» **EXERCISE OBJECTIVE**
Your answer is the lines below, exactly, from the one that contains "## FAQ: Pertanyaan" through the one that contains "- **Q: Apakah HP 900 ribuan awet?**", both included.

» **Source texts of formatted documents**

Segment Open

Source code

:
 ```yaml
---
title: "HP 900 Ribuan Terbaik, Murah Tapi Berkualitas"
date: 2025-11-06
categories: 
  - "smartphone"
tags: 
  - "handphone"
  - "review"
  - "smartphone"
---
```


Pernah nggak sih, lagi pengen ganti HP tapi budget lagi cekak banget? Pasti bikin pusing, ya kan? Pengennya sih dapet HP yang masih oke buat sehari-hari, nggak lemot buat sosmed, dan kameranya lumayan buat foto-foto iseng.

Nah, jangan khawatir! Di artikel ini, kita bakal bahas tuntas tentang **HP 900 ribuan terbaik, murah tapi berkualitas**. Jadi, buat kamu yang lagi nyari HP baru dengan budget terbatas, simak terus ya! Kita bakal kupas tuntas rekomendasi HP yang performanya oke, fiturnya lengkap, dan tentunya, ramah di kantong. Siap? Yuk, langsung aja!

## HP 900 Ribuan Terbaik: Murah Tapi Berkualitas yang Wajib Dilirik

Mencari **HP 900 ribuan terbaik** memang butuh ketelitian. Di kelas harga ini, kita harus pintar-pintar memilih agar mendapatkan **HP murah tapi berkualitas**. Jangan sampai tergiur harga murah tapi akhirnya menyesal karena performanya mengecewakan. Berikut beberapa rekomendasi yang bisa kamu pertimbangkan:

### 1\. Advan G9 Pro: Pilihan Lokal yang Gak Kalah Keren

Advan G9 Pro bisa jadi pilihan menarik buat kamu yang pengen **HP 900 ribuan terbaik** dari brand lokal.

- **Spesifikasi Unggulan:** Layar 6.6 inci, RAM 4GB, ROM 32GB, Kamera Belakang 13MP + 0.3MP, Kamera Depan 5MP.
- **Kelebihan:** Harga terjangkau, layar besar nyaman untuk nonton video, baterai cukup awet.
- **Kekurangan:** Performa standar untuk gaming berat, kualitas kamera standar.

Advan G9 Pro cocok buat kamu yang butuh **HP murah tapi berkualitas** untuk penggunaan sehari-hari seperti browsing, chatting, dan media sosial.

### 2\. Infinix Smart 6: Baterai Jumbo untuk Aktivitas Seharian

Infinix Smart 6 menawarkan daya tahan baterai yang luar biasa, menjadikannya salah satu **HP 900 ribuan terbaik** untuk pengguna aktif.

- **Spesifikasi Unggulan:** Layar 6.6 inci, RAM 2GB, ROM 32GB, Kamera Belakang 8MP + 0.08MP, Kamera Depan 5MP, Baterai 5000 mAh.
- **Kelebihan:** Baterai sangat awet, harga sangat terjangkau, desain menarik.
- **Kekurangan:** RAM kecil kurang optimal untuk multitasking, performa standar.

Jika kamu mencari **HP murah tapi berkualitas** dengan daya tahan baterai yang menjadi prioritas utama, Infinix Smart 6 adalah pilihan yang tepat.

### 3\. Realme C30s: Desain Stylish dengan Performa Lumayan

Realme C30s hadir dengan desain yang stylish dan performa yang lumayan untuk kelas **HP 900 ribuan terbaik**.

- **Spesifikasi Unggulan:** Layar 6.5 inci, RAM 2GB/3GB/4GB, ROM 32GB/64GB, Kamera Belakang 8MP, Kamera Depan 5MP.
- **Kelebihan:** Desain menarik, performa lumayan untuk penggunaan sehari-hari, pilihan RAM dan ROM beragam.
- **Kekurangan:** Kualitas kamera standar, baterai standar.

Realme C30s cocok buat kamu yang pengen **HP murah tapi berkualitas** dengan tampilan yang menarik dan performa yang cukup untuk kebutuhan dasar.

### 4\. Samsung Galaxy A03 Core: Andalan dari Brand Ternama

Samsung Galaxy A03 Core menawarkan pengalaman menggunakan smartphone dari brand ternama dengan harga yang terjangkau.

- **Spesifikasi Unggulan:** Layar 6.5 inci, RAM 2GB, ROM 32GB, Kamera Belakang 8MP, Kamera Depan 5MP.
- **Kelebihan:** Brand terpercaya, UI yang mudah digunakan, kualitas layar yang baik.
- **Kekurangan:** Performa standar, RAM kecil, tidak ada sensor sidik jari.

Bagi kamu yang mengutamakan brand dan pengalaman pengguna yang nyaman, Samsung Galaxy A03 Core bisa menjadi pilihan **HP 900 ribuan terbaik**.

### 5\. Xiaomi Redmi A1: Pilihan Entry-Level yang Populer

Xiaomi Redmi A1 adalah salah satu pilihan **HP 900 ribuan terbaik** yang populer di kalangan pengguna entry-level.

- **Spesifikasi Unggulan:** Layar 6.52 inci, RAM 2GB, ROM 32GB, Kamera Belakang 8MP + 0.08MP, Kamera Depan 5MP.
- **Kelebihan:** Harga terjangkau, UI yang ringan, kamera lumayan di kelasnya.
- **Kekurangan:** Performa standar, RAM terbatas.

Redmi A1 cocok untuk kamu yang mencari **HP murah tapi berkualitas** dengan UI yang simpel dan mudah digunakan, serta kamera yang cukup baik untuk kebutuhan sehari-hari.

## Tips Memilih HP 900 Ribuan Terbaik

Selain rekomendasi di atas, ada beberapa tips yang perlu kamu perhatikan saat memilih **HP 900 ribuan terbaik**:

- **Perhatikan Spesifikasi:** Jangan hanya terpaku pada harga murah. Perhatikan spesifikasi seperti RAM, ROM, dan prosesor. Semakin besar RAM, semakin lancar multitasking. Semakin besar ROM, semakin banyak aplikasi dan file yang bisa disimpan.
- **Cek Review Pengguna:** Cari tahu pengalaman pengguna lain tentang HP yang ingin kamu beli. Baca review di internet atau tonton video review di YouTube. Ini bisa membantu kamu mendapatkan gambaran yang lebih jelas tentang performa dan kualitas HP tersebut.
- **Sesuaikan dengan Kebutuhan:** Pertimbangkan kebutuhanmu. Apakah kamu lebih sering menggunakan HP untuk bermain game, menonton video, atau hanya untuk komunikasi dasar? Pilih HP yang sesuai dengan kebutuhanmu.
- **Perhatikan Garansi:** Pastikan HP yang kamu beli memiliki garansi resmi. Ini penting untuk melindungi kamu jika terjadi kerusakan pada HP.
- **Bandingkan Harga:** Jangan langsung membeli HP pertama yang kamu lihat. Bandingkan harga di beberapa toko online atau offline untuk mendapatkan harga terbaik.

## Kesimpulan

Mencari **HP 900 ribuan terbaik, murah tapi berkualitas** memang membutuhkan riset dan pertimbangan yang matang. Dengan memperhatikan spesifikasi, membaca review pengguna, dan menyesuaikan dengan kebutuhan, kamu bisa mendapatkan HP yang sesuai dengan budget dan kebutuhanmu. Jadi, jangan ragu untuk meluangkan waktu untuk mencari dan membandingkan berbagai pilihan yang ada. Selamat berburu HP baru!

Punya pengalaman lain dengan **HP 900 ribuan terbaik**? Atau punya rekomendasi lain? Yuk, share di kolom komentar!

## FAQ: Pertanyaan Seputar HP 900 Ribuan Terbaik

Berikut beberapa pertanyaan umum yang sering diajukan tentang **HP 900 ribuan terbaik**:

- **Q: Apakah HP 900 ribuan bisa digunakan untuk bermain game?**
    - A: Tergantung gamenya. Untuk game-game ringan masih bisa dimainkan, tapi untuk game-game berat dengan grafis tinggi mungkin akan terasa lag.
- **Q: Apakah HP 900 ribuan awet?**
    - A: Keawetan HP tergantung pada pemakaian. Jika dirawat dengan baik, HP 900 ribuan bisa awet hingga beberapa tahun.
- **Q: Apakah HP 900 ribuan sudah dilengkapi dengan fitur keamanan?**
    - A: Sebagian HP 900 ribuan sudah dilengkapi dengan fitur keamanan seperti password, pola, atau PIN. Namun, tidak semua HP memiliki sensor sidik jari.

Segment Closed

» **SOLUTION BELOW**
## FAQ: Pertanyaan Seputar HP 900 Ribuan Terbaik

Berikut beberapa pertanyaan umum yang sering diajukan tentang **HP 900 ribuan terbaik**:

- **Q: Apakah HP 900 ribuan bisa digunakan untuk bermain game?**
    - A: Tergantung gamenya. Untuk game-game ringan masih bisa dimainkan, tapi untuk game-game berat dengan grafis tinggi mungkin akan terasa lag.
- **Q: Apakah HP 900 ribuan awet?**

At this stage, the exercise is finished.